- ACTIVITY -
Whenever the word "negocio" turns up in a line below, that line should be copied.

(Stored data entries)
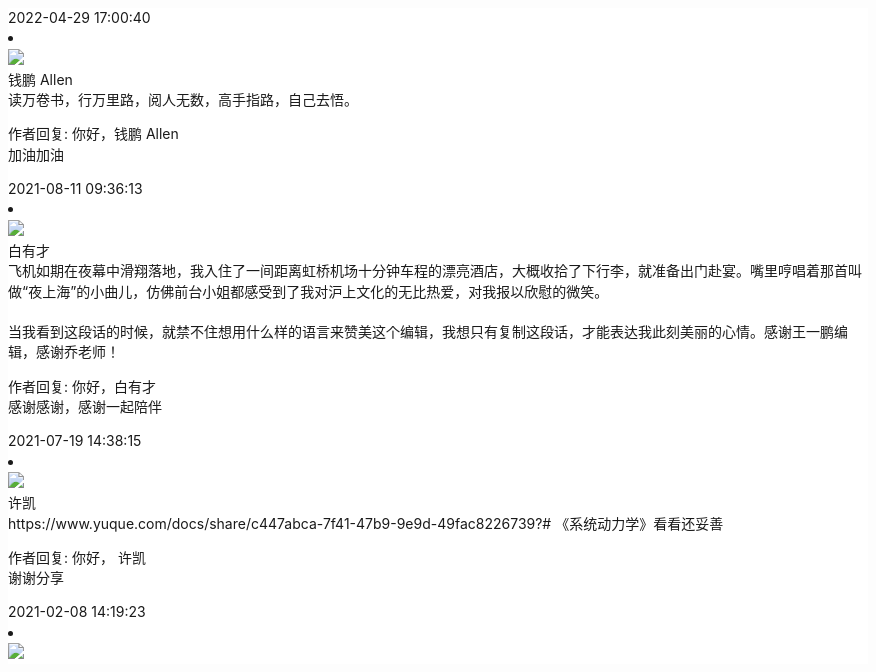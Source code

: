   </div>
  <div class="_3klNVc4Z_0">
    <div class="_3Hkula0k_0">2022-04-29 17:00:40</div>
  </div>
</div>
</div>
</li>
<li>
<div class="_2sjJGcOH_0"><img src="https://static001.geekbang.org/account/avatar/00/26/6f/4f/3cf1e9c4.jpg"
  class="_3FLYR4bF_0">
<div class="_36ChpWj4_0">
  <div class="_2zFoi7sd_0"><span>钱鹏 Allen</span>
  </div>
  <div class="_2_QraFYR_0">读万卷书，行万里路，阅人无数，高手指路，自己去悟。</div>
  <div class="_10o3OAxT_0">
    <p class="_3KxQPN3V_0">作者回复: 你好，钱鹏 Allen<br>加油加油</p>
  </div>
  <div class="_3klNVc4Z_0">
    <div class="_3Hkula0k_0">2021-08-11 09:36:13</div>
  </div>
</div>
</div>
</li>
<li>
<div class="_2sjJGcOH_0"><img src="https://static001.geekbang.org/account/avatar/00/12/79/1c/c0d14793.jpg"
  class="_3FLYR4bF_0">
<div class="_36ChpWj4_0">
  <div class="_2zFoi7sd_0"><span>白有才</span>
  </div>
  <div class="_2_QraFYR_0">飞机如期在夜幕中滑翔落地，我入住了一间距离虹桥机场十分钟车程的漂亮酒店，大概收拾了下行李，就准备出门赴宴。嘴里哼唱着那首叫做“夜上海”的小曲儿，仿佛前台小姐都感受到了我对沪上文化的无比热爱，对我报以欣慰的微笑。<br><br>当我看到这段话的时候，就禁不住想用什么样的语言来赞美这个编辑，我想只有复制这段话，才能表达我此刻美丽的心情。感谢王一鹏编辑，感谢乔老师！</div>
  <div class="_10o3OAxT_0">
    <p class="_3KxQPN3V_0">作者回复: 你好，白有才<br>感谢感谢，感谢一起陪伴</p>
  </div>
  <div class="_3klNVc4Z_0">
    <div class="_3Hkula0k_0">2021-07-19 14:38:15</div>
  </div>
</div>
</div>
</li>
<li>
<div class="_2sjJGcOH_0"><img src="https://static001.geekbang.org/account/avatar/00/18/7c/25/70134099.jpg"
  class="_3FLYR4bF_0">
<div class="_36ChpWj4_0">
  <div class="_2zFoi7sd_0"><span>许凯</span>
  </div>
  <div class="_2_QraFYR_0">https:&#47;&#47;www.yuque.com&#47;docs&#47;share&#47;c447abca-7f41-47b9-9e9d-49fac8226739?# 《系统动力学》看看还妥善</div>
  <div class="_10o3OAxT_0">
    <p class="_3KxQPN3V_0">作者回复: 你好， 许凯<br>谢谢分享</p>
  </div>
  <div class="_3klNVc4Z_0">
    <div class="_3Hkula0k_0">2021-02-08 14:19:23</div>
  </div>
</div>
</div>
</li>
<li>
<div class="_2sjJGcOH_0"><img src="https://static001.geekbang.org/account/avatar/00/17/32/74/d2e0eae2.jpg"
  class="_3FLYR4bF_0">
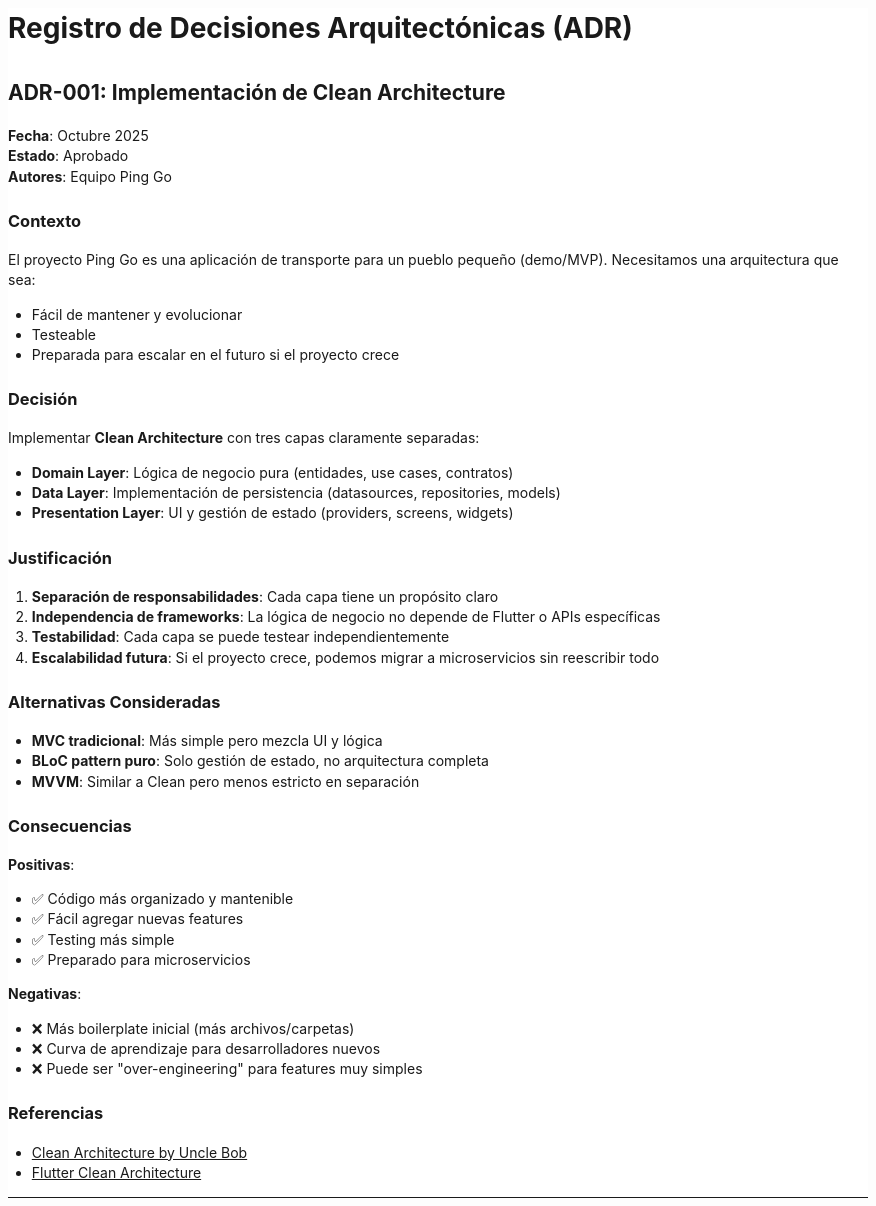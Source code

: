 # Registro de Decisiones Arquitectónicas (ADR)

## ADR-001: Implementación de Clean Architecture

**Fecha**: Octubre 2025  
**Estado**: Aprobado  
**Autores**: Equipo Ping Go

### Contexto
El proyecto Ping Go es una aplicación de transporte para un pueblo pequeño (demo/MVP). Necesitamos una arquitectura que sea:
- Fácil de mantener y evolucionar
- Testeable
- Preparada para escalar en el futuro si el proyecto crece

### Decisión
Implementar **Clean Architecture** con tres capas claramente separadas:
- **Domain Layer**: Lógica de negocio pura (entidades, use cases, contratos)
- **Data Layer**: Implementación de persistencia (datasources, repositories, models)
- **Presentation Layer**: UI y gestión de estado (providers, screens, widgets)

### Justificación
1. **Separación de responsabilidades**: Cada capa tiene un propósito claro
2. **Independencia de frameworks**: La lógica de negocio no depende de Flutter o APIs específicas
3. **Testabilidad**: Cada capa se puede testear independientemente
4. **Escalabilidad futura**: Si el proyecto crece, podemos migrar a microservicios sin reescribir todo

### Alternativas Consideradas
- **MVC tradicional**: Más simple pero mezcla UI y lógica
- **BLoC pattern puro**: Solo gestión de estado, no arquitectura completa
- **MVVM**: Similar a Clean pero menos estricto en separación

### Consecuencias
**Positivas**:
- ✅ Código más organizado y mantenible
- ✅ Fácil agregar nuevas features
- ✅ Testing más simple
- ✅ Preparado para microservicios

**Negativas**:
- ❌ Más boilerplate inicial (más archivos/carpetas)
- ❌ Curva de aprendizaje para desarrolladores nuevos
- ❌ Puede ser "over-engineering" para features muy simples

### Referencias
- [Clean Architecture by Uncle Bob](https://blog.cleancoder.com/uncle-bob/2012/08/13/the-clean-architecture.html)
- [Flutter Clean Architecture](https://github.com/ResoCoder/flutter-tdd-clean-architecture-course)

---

- TASK RESPONSE -
- **Domain Layer**: Lógica de negocio pura (entidades, use cases, contratos)
2. **Independencia de frameworks**: La lógica de negocio no depende de Flutter o APIs específicas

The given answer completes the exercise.